While even the most well-meaning of us execute our vision for humanity cynically-by crying ourselves hoarse about misgovernance, angrily criticizing the idiots who don’t do a better job and howling with fury at the corruption and crime we face daily, there are others in Pakistan who achieve greatness with complete trust that people will choose to do the right thing.
Edhi recounted a time when he was accosted by bandits on his way to Quetta. They recognized him for who he was, safely escorted him to his destination and on his arrival, presented him with two crore rupees. Other hardened criminals have been known to put down their guns in the middle of street battles when the Edhi ambulance arrived on the scene. Beggars who spend their days collecting ten rupees at a time have dropped five hundred rupee notes into Edhi collection boxes. What is it about his personality that makes us want to keep on giving? “You call these people bandits, dacoits, thieves. But think about the society that has produced a system where some remain wealthy forever while others have to shoot for bread and then tell me who is wrong. If you’re letting this happen, tell me who the thief is.”

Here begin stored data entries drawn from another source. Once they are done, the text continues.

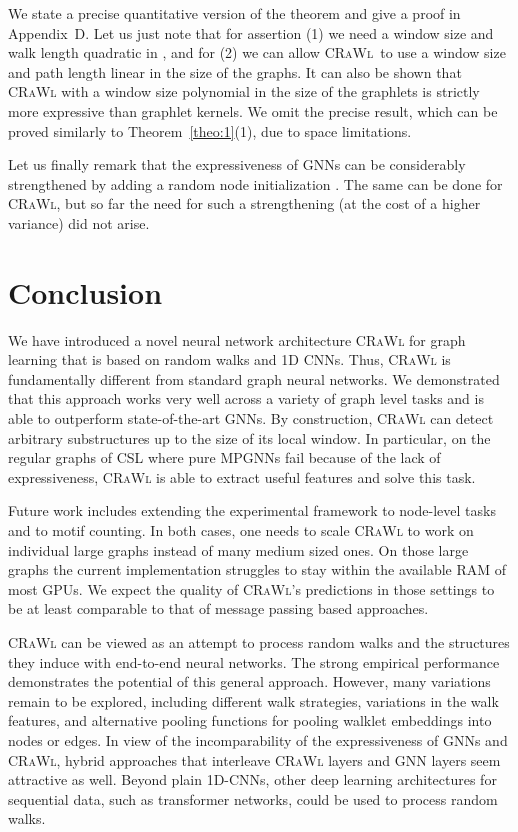 \documentclass{scrartcl} \usepackage[dvipsnames]{xcolor}
\newcommand{\crawl}{\textsc{CRaWl}}
\begin{document}
We state a precise quantitative version of the theorem and give a
proof in Appendix~D. Let us just note that for
{assertion (1)} we need a window size  and walk length 
quadratic in , and for (2) we can allow \crawl\ to use a window
size and path length linear in the size of the graphs.
It can also be shown that
\crawl{} with a window size polynomial in the size of the graphlets is strictly more expressive than graphlet kernels. We omit the precise result, which can be proved similarly to Theorem~\ref{theo:1}(1), due to space
limitations.


Let us finally remark that the expressiveness of GNNs can be
considerably strengthened by adding a random node initialization
\cite{abbceygroluk20,SatoRandom2020}. The same can be done for \crawl{},
but so far the need for such a strengthening (at the cost of a higher
variance) did not arise.



     \section{Conclusion}
\label{conclusion}

We have introduced a novel neural network architecture \crawl{} for graph learning that is based on random walks and 1D CNNs.
Thus, \crawl{} is fundamentally different from standard graph neural networks.
We demonstrated that this approach works very well across a variety of graph level tasks and is able to outperform state-of-the-art GNNs.
By construction, \crawl{} can detect arbitrary substructures up to the size of its local window.
In particular, on the regular graphs of CSL where pure MPGNNs fail because of the lack of expressiveness, \crawl{} is able to extract useful features and solve this task.


Future work includes extending the experimental framework to node-level tasks and to motif counting. 
In both cases, one needs to scale \crawl{} to work on individual large graphs instead of many medium sized ones.
On those large graphs the current implementation struggles to stay within the available RAM of most GPUs.
We expect the quality of \crawl{}'s predictions in those settings to be at least comparable to that of message passing based approaches.




\crawl{} can be viewed as an attempt
to process random walks and the structures they induce with end-to-end neural networks.
The strong empirical performance demonstrates the potential of this general approach.
However, many variations remain to be explored, including different walk strategies, variations in the walk features, and alternative pooling functions for pooling walklet embeddings into nodes or edges. In view of the incomparability of the expressiveness of GNNs and \crawl{}, hybrid approaches that interleave \crawl{} layers and GNN layers seem attractive as well.
Beyond plain 1D-CNNs, other deep learning architectures for sequential data, such as transformer networks, could be used to process random walks.
\end{document}
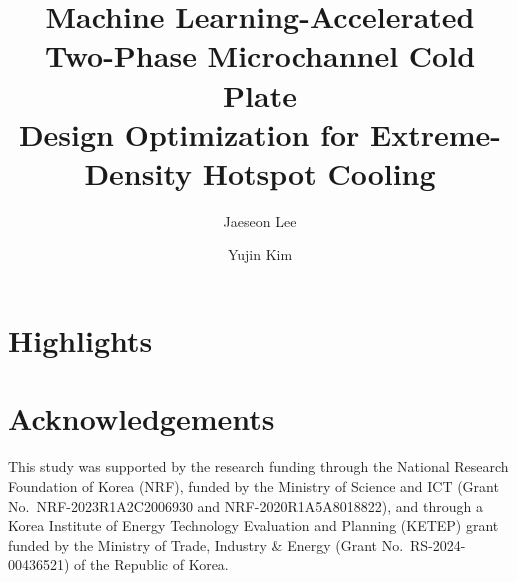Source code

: \documentclass[review,1p,12pt,a4paper]{elsarticle}
\begin{document}
\linenumbers %

\begin{frontmatter}

\title{Machine Learning-Accelerated Two-Phase Microchannel Cold Plate \\
       Design Optimization for Extreme-Density Hotspot Cooling}

\author[unist]{Jaeseon Lee}
\author[unist]{Yujin Kim}


\address[unist]{Innovative Thermal Engineering Laboratory,
Department of Mechanical Engineering,
Ulsan National Institute of Science and Technology,
50 UNIST Rd., Ulsan 44919, Republic of Korea}




\end{frontmatter}

\section*{Highlights}










\section*{Acknowledgements}
This study was supported by the research funding through the National
Research Foundation of Korea (NRF), funded by the Ministry of Science and
ICT (Grant No.\ NRF-2023R1A2C2006930 and NRF-2020R1A5A8018822), and through
a Korea Institute of Energy Technology Evaluation and Planning (KETEP)
grant funded by the Ministry of Trade, Industry \& Energy (Grant No.\
RS-2024-00436521) of the Republic of Korea.
\end{document}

I suppose that’s the answer to my question. Here is a man who will give us everything-who has already given us everything-simply because we are all human, whether we are criminals of one kind or another. It would be a challenge to find a single person in Pakistan who hasn’t been connected with the Edhi Foundation in some way. Everybody knows someone who has donated their money, called an ambulance, adopted a baby or had their Eid meat distributed by Edhi. There is a reason his number is pre-saved in the most basic models of cell phones under “Emergency contacts.” The truth is that the only emergency threatening to destroy us is that we can’t distinguish this common thread of humanity-and need-that runs in all of us. We all give to and take from the Edhi Foundation. We all need his services and yet our principal activity is pointing fingers at who landed us in this mess. Divisions, divisions, divisions.